For this reason, the Defendants’ motions to dismiss Count I
and Count III, alleging violations of FLSA’s minimum wage and
retaliation provisions, are denied.
Count II, alleging violations of FLSA’s overtime
provisions, is dismissed as to Cloud IQ, MOJO, Neilitz, Synergy,
Guthrie, and Rivero on their Rule 12(b)(6) motions.
4
In reaching this conclusion, I note that the affidavits
submitted with the Plaintiffs’ Motions for Sanctions, see ECF
Nos. 132 and 137, amplify the Plaintiffs’ contention that at
least some of the Technology Defendants jointly employed them.
[5]
Count IV is dismissed as to all Defendants because, as ECO
IQ argued, ECO IQ Mot. 19, sections 173-78 of chapter 29 of the
Puerto Rico Laws impose requirements on employers but do not
authorize a private right of action.
Migo’s motion to dismiss Count IX, alleging breach of the
rental agreement, is granted, and Count IX is dismissed as to
all other Defendants as the Plaintiffs failed to allege that
they were parties to the Rental Agreement.

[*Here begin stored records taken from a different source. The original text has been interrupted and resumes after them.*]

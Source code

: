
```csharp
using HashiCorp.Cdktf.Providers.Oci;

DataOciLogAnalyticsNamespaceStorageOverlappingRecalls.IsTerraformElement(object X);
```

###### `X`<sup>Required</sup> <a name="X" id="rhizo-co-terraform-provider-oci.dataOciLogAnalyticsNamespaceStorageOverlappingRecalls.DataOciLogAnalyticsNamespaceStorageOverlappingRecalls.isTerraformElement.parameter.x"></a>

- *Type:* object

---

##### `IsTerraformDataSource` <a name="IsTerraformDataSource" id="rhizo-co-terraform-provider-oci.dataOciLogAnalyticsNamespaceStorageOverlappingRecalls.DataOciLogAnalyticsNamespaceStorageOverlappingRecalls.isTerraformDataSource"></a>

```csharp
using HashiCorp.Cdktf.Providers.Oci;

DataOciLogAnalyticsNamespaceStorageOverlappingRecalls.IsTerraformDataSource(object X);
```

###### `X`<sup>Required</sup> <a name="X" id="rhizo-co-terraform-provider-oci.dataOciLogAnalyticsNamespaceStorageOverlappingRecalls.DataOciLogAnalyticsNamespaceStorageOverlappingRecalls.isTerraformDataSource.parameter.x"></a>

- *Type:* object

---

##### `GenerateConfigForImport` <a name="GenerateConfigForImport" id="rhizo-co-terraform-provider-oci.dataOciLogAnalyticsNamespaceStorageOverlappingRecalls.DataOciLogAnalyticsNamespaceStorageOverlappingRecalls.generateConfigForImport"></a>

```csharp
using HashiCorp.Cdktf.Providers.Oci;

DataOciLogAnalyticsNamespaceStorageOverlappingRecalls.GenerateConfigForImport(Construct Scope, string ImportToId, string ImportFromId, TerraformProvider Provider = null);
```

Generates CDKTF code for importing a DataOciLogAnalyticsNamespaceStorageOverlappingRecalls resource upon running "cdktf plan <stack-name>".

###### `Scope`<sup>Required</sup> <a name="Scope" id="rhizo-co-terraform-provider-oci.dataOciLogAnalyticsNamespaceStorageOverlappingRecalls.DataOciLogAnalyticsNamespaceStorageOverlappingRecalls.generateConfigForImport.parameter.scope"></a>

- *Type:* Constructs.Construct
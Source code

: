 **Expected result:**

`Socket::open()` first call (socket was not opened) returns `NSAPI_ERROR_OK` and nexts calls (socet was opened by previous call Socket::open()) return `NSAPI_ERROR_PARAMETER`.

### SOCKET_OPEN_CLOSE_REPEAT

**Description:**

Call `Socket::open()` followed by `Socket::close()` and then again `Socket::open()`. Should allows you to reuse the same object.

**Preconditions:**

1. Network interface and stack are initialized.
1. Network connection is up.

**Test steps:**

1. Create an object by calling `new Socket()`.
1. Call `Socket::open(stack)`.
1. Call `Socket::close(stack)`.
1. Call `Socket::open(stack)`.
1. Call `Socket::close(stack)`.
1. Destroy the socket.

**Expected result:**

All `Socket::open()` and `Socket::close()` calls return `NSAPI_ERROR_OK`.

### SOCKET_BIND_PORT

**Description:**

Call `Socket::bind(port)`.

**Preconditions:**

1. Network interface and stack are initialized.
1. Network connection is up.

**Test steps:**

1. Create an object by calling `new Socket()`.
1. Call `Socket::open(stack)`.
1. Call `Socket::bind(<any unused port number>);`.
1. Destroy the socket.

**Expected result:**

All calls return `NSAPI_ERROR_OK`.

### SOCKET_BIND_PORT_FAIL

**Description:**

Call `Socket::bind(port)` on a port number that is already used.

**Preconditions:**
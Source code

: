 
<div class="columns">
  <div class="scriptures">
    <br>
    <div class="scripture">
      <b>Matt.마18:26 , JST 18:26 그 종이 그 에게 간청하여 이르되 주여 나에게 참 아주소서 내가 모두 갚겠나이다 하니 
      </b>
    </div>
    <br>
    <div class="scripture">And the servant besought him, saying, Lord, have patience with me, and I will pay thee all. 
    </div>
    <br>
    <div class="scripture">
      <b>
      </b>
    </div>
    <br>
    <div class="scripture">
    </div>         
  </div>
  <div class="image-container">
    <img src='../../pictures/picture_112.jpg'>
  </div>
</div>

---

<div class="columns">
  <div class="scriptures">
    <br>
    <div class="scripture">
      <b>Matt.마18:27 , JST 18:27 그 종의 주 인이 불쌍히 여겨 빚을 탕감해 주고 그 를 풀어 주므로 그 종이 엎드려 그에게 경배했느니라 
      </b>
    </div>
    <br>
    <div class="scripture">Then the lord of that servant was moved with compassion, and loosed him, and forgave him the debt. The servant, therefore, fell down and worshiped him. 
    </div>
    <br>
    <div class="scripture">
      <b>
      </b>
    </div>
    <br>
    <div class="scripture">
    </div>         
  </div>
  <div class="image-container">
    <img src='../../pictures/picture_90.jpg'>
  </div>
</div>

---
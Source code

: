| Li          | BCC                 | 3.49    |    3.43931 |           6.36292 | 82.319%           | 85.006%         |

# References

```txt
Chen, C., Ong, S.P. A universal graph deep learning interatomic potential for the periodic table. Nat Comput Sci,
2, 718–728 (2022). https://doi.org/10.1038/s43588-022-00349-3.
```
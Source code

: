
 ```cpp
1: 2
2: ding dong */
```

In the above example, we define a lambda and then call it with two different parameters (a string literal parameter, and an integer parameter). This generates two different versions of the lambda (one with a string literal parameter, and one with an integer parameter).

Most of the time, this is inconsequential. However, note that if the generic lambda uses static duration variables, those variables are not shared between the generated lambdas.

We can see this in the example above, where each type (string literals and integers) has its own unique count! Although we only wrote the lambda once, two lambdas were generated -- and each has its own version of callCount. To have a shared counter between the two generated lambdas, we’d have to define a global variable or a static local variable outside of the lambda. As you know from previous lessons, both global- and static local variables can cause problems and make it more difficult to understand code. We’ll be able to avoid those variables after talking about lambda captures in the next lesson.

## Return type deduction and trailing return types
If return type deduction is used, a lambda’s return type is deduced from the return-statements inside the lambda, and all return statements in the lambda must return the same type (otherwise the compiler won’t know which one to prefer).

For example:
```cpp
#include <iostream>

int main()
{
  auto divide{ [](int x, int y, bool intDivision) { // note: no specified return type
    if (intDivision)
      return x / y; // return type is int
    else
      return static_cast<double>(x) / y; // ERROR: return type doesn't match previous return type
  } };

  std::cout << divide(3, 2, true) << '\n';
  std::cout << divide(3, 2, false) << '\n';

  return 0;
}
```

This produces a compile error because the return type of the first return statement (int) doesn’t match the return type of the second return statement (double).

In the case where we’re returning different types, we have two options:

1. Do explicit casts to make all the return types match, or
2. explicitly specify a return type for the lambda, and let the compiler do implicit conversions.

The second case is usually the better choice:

The Defendants’ motions to dismiss Counts V and VII,
alleging Puerto Rico minimum wage and retaliation claims, are
denied alongside those seeking dismissal of their federal
corollaries.
Count VI, alleging violations of Puerto Rico’s
overtime provisions, is dismissed as to Cloud IQ, MOJO, and
Synergy on their motions.
Guthrie’s motion to dismiss Count VIII, alleging breach of
the per diem agreement, Count X, alleging unjust enrichment,
Count XI, alleging fraudulent inducement, and Count XII,
alleging conversion, is denied.
ECO IQ’s motion to dismiss is denied as to Counts VIII and
X, but granted as to Count XI, alleging fraudulent inducement,
and Count XII, alleging conversion.
All other claims remain alive and discovery may commence
immediately.
An opinion explaining these rulings shall follow.
[6]
SO ORDERED.
/s/ William G. Young
WILLIAM G. YOUNG
DISTRICT JUDGE
[7]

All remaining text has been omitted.